Das Gesetz schreibt vor, dass alle Provinzen über Ombudsmänner auf Provinzebene verfügen müssen. Die Provinzen Sindh, Punjab, Khyber Pakhtunkhwa, Gilgit-Baltistan und Belutschistan haben Ombudsmänner ernannt (USDOS 11.3.2020).

Kein spezifisches Bundesgesetz verbietet häusliche Gewalt, die weit verbreitet ist. Die Polizei kann Taten häuslicher Gewalt gemäß den allgemeinen Bestimmungen des Strafgesetzbuches zu Körperverletzung als Straftat anklagen. Streit um die Mitgift oder andere Familienstreitigkeiten führen manchmal zum Tod oder zur Verstümmelung durch Verbrennung oder Säure (USDOS 11.3.2020). Frauen sind ernsten Schwierigkeiten ausgesetzt, Misshandlungen anzuzeigen. Polizei und Gerichte sind abgeneigt, Fälle häuslicher Gewalt zu verfolgen, da diese als Familienprobleme angesehen werden.
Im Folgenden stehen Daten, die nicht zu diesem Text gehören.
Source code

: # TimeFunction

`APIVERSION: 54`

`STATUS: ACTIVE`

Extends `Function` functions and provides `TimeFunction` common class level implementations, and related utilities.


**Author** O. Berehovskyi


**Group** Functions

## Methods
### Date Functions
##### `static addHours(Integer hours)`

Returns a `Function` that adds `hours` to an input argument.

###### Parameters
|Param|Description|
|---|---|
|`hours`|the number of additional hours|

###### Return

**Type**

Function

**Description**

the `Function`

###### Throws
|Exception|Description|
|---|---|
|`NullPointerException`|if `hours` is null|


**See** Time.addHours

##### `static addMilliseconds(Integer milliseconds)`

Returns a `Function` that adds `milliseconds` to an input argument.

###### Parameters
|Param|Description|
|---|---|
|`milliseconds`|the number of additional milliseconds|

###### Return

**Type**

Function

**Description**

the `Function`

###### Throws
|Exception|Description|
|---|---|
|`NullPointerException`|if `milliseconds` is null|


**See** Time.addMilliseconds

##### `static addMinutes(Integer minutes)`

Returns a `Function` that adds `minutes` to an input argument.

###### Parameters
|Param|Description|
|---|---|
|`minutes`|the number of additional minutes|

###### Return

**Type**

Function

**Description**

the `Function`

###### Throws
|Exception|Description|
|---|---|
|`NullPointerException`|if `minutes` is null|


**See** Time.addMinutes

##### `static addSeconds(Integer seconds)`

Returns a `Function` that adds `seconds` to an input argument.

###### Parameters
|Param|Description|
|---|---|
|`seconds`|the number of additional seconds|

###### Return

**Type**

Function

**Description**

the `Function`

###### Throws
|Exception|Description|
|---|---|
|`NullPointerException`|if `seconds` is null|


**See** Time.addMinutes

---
Statt Anzeigen aufzunehmen, ermutigt die Polizei die Streitparteien, sich zu versöhnen und schickt Missbrauchsopfer regelmäßig zu den sie misshandelnden Familienangehörigen zurück. Um den sozialen Normen entgegenzuwirken, die Opfer davon abhalten, geschlechtsspezifische Gewalt anzuzeigen, wurden Frauenpolizeistationen mit weiblichen Angestellten eingerichtet. Sie sollen Frauen einen sicheren Zufluchtsort für Anzeigen bieten. Den Einrichtungen mangelt es aber an Personal und Ausstattung (USDOS 11.3.2020). Im Juni kündigte der Oberste Richter des Obersten Gerichtshofs die Einrichtung von 1.016 Gerichten an, die Fälle häuslicher Gewalt verhandeln sollen (AI 2019). In den Provinzen Sindh (2013), Belutschistan (2014) und Punjab (2016) wurden Gesetze gegen häusliche Gewalt verabschiedet (Dawn 13.2.2019).
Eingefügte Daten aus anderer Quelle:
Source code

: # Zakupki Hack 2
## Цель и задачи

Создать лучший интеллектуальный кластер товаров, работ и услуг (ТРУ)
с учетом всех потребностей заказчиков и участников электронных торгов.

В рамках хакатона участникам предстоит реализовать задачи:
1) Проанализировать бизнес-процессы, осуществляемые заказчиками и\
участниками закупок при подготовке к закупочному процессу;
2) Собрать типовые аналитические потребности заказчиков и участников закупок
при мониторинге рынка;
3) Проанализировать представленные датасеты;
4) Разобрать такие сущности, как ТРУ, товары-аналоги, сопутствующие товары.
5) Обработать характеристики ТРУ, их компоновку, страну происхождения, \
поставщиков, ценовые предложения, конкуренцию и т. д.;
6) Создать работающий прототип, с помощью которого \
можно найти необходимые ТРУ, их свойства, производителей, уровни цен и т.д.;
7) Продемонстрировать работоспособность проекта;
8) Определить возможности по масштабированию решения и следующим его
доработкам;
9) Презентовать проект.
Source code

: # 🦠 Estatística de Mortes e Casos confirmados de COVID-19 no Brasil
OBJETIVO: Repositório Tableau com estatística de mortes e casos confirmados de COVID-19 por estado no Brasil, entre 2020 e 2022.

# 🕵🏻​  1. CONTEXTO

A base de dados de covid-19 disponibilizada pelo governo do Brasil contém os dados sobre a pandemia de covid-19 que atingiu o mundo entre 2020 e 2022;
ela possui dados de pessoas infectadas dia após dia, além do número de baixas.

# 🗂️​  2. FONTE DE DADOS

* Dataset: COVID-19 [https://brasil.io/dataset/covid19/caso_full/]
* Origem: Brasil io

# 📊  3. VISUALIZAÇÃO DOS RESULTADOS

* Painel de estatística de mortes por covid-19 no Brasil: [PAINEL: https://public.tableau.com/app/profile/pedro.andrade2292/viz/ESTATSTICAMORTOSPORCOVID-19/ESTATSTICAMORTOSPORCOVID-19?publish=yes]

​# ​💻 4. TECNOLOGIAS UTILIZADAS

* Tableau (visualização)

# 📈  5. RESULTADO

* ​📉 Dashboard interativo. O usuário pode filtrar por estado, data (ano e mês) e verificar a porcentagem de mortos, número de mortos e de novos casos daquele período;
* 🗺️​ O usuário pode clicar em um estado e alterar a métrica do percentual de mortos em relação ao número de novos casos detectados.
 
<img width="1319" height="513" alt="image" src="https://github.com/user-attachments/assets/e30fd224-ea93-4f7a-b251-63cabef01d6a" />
Die Regierung unterhält ein Krisenzentrum für Frauen in Notlagen, das misshandelte Frauen an NGOs zur Unterstützung weitervermittelt. Weiters gibt es zahlreiche staatliche Shaheed-Benazir-Bhutto-Frauenschutzzentren, die temporären Schutz, rechtliche Hilfe sowie medizinische und psychologische Betreuung bieten. Von diesen werden die Frauen in eines von landesweit mehreren hundert, von den Provinzen verwalteten Dar-ul-Aman (Frauen- und Kinderzentren) weitergeleitet. Dort wird Unterkunft und medizinische Versorgung gewährt, allerdings gibt es keine rechtliche oder psychologische Beratung. Viele der staatlichen Zentren sind überfüllt und nicht ausreichend mit Ressourcen und Personal ausgestattet. Es gibt Fälle, in denen Frauen in staatlichen Schutzhäusern missbraucht, in ihrer Bewegungsfreiheit eingeschränkt oder gedrängt wurden, zu ihren Misshandlern zurückzukehren. Manchmal wurde Frauen in Zentren zur Prostitution gezwungen (USDOS 11.3.2020).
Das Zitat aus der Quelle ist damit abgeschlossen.